# Anything but that!



## vera bradley (Mar 21, 2004)

Just for fun, complete this sentence:

*"The LAST thing I need right now is ____________."*


----------



## vera bradley (Mar 21, 2004)

It will soon be 3:00 in my time zone. So I will say...

*The LAST thing I need right now is Caffeine! :crazy:*


----------



## chefelle (Feb 17, 2007)

Another delay in opening my patisserie.....from the GOVERNMENT.

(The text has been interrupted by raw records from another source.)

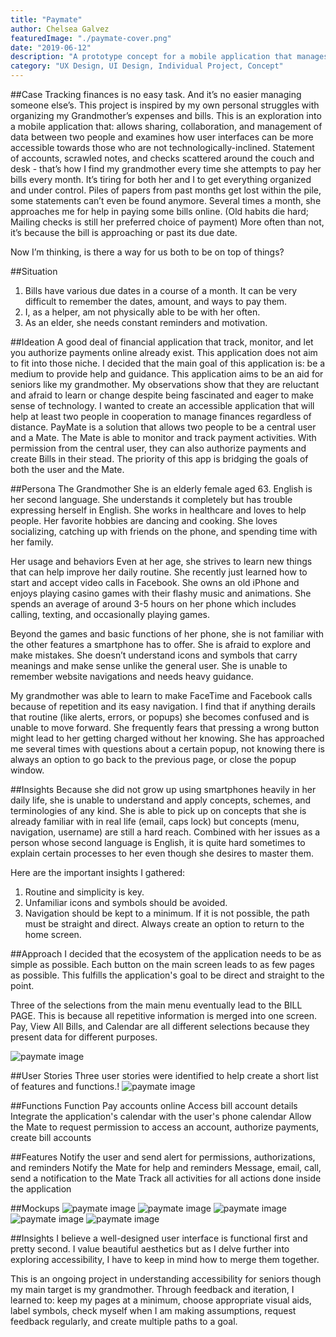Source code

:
 ```yaml
---
title: "Paymate"
author: Chelsea Galvez
featuredImage: "./paymate-cover.png"
date: "2019-06-12"
description: "A prototype concept for a mobile application that manages bill payments between family members. The target users are seniors and their family member."
category: "UX Design, UI Design, Individual Project, Concept"
---
```


##Case
Tracking finances is no easy task. And it’s no easier managing someone else’s.
This project is inspired by my own personal struggles with organizing my Grandmother’s expenses and bills.
This is an exploration into a mobile application that: allows sharing, collaboration, and management of data between two people and examines how user interfaces can be more accessible towards those who are not technologically-inclined.
Statement of accounts, scrawled notes, and checks scattered around the couch and desk - that’s how I find my grandmother every time she attempts to pay her bills every month. It’s tiring for both her and I to get everything organized and under control. Piles of papers from past months get lost within the pile, some statements can’t even be found anymore. Several times a month, she approaches me for help in paying some bills online. (Old habits die hard; Mailing checks is still her preferred choice of payment) More often than not, it’s because the bill is approaching or past its due date.

Now I’m thinking, is there a way for us both to be on top of things?

##Situation

1. Bills have various due dates in a course of a month. It can be very difficult to remember the dates, amount, and ways to pay them.
2. I, as a helper, am not physically able to be with her often.
3. As an elder, she needs constant reminders and motivation.

##Ideation
A good deal of financial application that track, monitor, and let you authorize payments online already exist. This application does not aim to fit into those niche. I decided that the main goal of this application is:
be a medium to provide help and guidance.
This application aims to be an aid for seniors like my grandmother. My observations show that they are reluctant and afraid to learn or change despite being fascinated and eager to make sense of technology. I wanted to create an accessible application that will help at least two people in cooperation to manage finances regardless of distance.
PayMate is a solution that allows two people to be a central user and a Mate. The Mate is able to monitor and track payment activities. With permission from the central user, they can also authorize payments and create Bills in their stead. The priority of this app is bridging the goals of both the user and the Mate.

##Persona
The Grandmother
She is an elderly female aged 63. English is her second language. She understands it completely but has trouble expressing herself in English. She works in healthcare and loves to help people. Her favorite hobbies are dancing and cooking. She loves socializing, catching up with friends on the phone, and spending time with her family.

Her usage and behaviors
Even at her age, she strives to learn new things that can help improve her daily routine. She recently just learned how to start and accept video calls in Facebook. She owns an old iPhone and enjoys playing casino games with their flashy music and animations. She spends an average of around 3-5 hours on her phone which includes calling, texting, and occasionally playing games.

Beyond the games and basic functions of her phone, she is not familiar with the other features a smartphone has to offer. She is afraid to explore and make mistakes. She doesn’t understand icons and symbols that carry meanings and make sense unlike the general user. She is unable to remember website navigations and needs heavy guidance.

My grandmother was able to learn to make FaceTime and Facebook calls because of repetition and its easy navigation. I find that if anything derails that routine (like alerts, errors, or popups) she becomes confused and is unable to move forward. She frequently fears that pressing a wrong button might lead to her getting charged without her knowing. She has approached me several times with questions about a certain popup, not knowing there is always an option to go back to the previous page, or close the popup window.

##Insights
Because she did not grow up using smartphones heavily in her daily life, she is unable to understand and apply concepts, schemes, and terminologies of any kind. She is able to pick up on concepts that she is already familiar with in real life (email, caps lock) but concepts (menu, navigation, username) are still a hard reach. Combined with her issues as a person whose second language is English, it is quite hard sometimes to explain certain processes to her even though she desires to master them.

Here are the important insights I gathered:

1. Routine and simplicity is key.
2. Unfamiliar icons and symbols should be avoided.
3. Navigation should be kept to a minimum. If it is not possible, the path must be straight and direct. Always create an option to return to the home screen.

##Approach
I decided that the ecosystem of the application needs to be as simple as possible. Each button on the main screen leads to as few pages as possible. This fulfills the application's goal to be direct and straight to the point.

Three of the selections from the main menu eventually lead to the BILL PAGE. This is because all repetitive information is merged into one screen. Pay, View All Bills, and Calendar are all different selections because they present data for different purposes.

![paymate image](./p-1.jpg)

##User Stories
Three user stories were identified to help create a short list of features and functions.!
![paymate image](./p-2.jpg)

##Functions
Function
Pay accounts online
Access bill account details
Integrate the application's calendar with the user's phone calendar
Allow the Mate to request permission to access an account, authorize payments, create bill accounts

##Features
Notify the user and send alert for permissions, authorizations, and reminders
Notify the Mate for help and reminders
Message, email, call, send a notification to the Mate
Track all activities for all actions done inside the application

##Mockups
![paymate image](./p-3.png)
![paymate image](./p-4.png)
![paymate image](./p-5.png)
![paymate image](./p-6.png)
![paymate image](./p-7.png)

##Insights
I believe a well-designed user interface is functional first and pretty second. I value beautiful aesthetics but as I delve further into exploring accessibility, I have to keep in mind how to merge them together.

This is an ongoing project in understanding accessibility for seniors though my main target is my grandmother. Through feedback and iteration, I learned to: keep my pages at a minimum, choose appropriate visual aids, label symbols, check myself when I am making assumptions, request feedback regularly, and create multiple paths to a goal.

But I'll take your caffeine, Vera Bradley--it's 5:45 am here and I have to go to work!


----------



## chefraz (May 10, 2007)

is to do payrolls job for them...when Do I get a chance to cook/bake.


----------



## tessa (Sep 9, 2007)

the last thing i need right now is stress , bring on the meditation, the deep breathing,the exercise and healthy life style ................. Im so hanging out for a slice of gorgous creamy rich tirimisu .......... wonders if it comes in diet style :smoking:


----------



## amazingrace (Jul 28, 2006)

Couldn't think of anything...I guess I'm okay...life is good. :bounce:


----------



## deltadoc (Aug 15, 2004)

The last thing I need now is for the stock market to decline anymore!

doc


----------



## shel (Dec 20, 2006)

*Buy! Buy! Buy!*


----------



## chrose (Nov 20, 2000)

"To win the lottery! 

(It's also the first thing I need right now too) First, and last....


----------



## allanmcpherson (Apr 5, 2007)

So true! In fact I've taken out a second mortgage and got myself a a line of credit to take advantage of this situation. Oh, wait-a-minute...

--Al


----------



## salliem (Nov 3, 2006)

The last thing I need to do is redoing the menu again. I have rewritten it 5 times now.


----------



## shroomgirl (Aug 11, 2000)

a broken car, $1200 of repairs in the last month and the stupid engine light is on. No road trips today, that insures the yard will be mowed one last time prior to putting the mower up for the winter.


----------



## gummy-bear (Oct 27, 2007)

*The LAST thing I need right now is another teacher that doesn't know how to do her job.*

My teachers are horrible this year and it's the most important year for my high school career.


----------



## chefhow (Oct 16, 2008)

The last thing I need right now is another lab request. They are stacking up on my bench and there are only so many hours in a day.


----------



## ishbel (Jan 5, 2007)

The last thing I need is another student trying to get an extension for an essay.


----------